The story is found in the book of Acts. Jesus has already been killed and raised from the dead. In fact, He ascended into heaven in Acts 1, reminding His disciples before His departure they were to wait in Jerusalem until the coming of the Holy Spirit. He told them when they were baptized by the Spirit, they would be His witnesses in Jerusalem, Judea, Samaria, and the ends of the earth. In chapter 2, the Holy Spirit came just as promised, and this fledgling band of disciples was empowered to boldly proclaim the Gospel of Jesus. The church was born, with 3,000 people added to the small group of 120 disciples in one day. Things were going very well. This would astonish any church growth guru. Which brings us to the next story. The text I want us to look at is actually the end of the next story that extends through chapters 3 and 4.
You see, the church was experiencing new gains, record-breaking growth. But with rising success came rising opposition. As we get to chapter 3, the beginning of the story, Peter and John were on their way to the Temple to pray. There at the temple gate called Beautiful, there lay a man crippled from birth. He was a beggar – this is the way he made his living – he could do nothing else. Peter looked at the man, and gave him far more than the paltry alms he asked for. “I do not possess silver and gold, but what I do have I give you: in the name of Jesus Christ the Nazarene—walk!” And with that, the man rose to his feet, and went walking and leaping into the temple, clinging to Peter and John, and praising God. A crowd gathered to find out what all the commotion was about. As they arrived, they saw this man, whom they had seen for years as a crippled beggar, completely healed. Peter, not wanting to miss such an opportunity, preached the gospel to this crowd, and the number of believing men alone grew to about 5,000.
Well, with all that activity, not to mention the teaching of the resurrection, the rulers of the Jews – chief priests, the Sadducees, the Sanhedrin – were quite upset. They arrested Peter and John and threw them in jail overnight. That next morning, they stood before the Sanhedrin, the ruling council of the Jews, to explain their actions. The rulers asked this question: “By what power, or in what name, have you done this?” There could be no denying the miracle, you see – so how’d you do it? Well, that was an open invitation for Peter to share again, which he immediately seized. Now stop right there – this is Peter, the guy who denied he even knew Jesus to a servant girl. Now, he’s standing in front of the Jewish rulers, the very ones who killed Jesus, and He preaches. What’s the difference? The Holy Spirit – the same Spirit you have. Peter proclaimed the death, burial and resurrection to this group, boldly proclaiming salvation was to be found in no one else, for there is no other name under heaven given to men by which we must be saved.
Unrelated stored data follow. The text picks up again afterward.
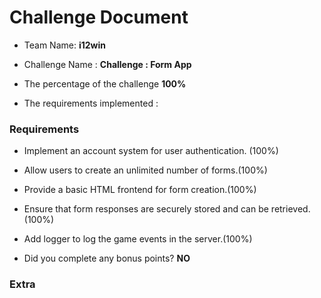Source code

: # Challenge Document

- Team Name: **i12win**
- Challenge Name : **Challenge : Form App**

- The percentage of the challenge **100%**

- The requirements implemented : 

### Requirements

- Implement an account system for user authentication. (100%)
- Allow users to create an unlimited number of forms.(100%)
- Provide a basic HTML frontend for form creation.(100%)
- Ensure that form responses are securely stored and can be retrieved.(100%)
- Add logger to log the game events in the server.(100%)

- Did you complete any bonus points? **NO**

### Extra
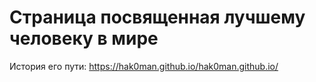 # Страница посвященная лучшему человеку в мире
История его пути: https://hak0man.github.io/hak0man.github.io/
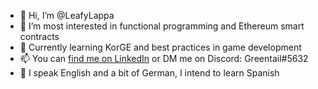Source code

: - 👋 Hi, I’m @LeafyLappa
- 👀 I’m most interested in functional programming and Ethereum smart contracts
- 🌱 Currently learning KorGE and best practices in game development
- 📫 You can [find me on LinkedIn](https://www.linkedin.com/in/mihail-ashkadov/) or DM me on Discord: Greentail#5632 
- 💬 I speak English and a bit of German, I intend to learn Spanish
It is at this point in the narrative, after a brief private conference, the Sanhedrin commanded these two not to preach or teach in the name of Jesus anymore. This was the first persecution of the Christian church, a church whose history would be filled, to the present day, with the same opposition. They were threatened and released. What was the nature of the threats? We can only imagine, but if they crucified Jesus for claiming to be the Messiah, what would they do to these two who made the same claim – only now Jesus was the risen Messiah.
Let me point out this was a very significant point in the history of the church. They had just been commanded not to preach in the name of Jesus anymore. In fact, they had been threatened. What would they do? The church, humanly speaking, was on the verge of extinction. To obey the command for fear of reprisal would have spelled spiritual disaster. The fate of future generations weigh in the balance. Would the culmination of redemptive history be communicated beyond these few in Jerusalem? These disciples had at least a few options from which to choose, options that Christians have chosen throughout the centuries.
The first is called the Monastic option. They could have said, “You know, this world is so corrupt we can have nothing to do with them. They’re all of the devil. So, the only thing we can do as Christians is to retreat from the world.” And if you know your church history, that’s exactly what some did. They moved to the desert. They hid in caves. They became something of a curiosity, and people flocked to them, placing them on a spiritual pedestal. There wasn’t a lot to entertain people in those days, so a hermit in the desert became quite an attraction. When people came to see them, these recluses went to even greater extremes. One of them, Simon Stylites, decided to put himself on a pedestal. He built a 4X4 platform and put it on top of a pole. As people came to see, he built it higher. By the end of his life, he had lived on that platform for 30 years, and it was 70 feet above the ground. That’s one way to remove yourself from this world, but not necessarily a biblical one.
By the way, we can do the same thing today if we’re not careful. We can build physical or relational barriers that just as effectively separate us from the world. One way we do that is to spend all our time with Christians.
Another option, which some Christians have chosen when facing persecution, is to give in to the culture – give in to governing authorities. After all, to disobey might mean death. A live disobedient Christian is better than a dead obedient one, right? And so Christians under the threat of opposition have ceased their witness, and in some cases, have denied their Lord.
Of course, there is a third option, the one they chose. How did they respond to the threat not to share Christ? What was their reaction as the church faced extinction?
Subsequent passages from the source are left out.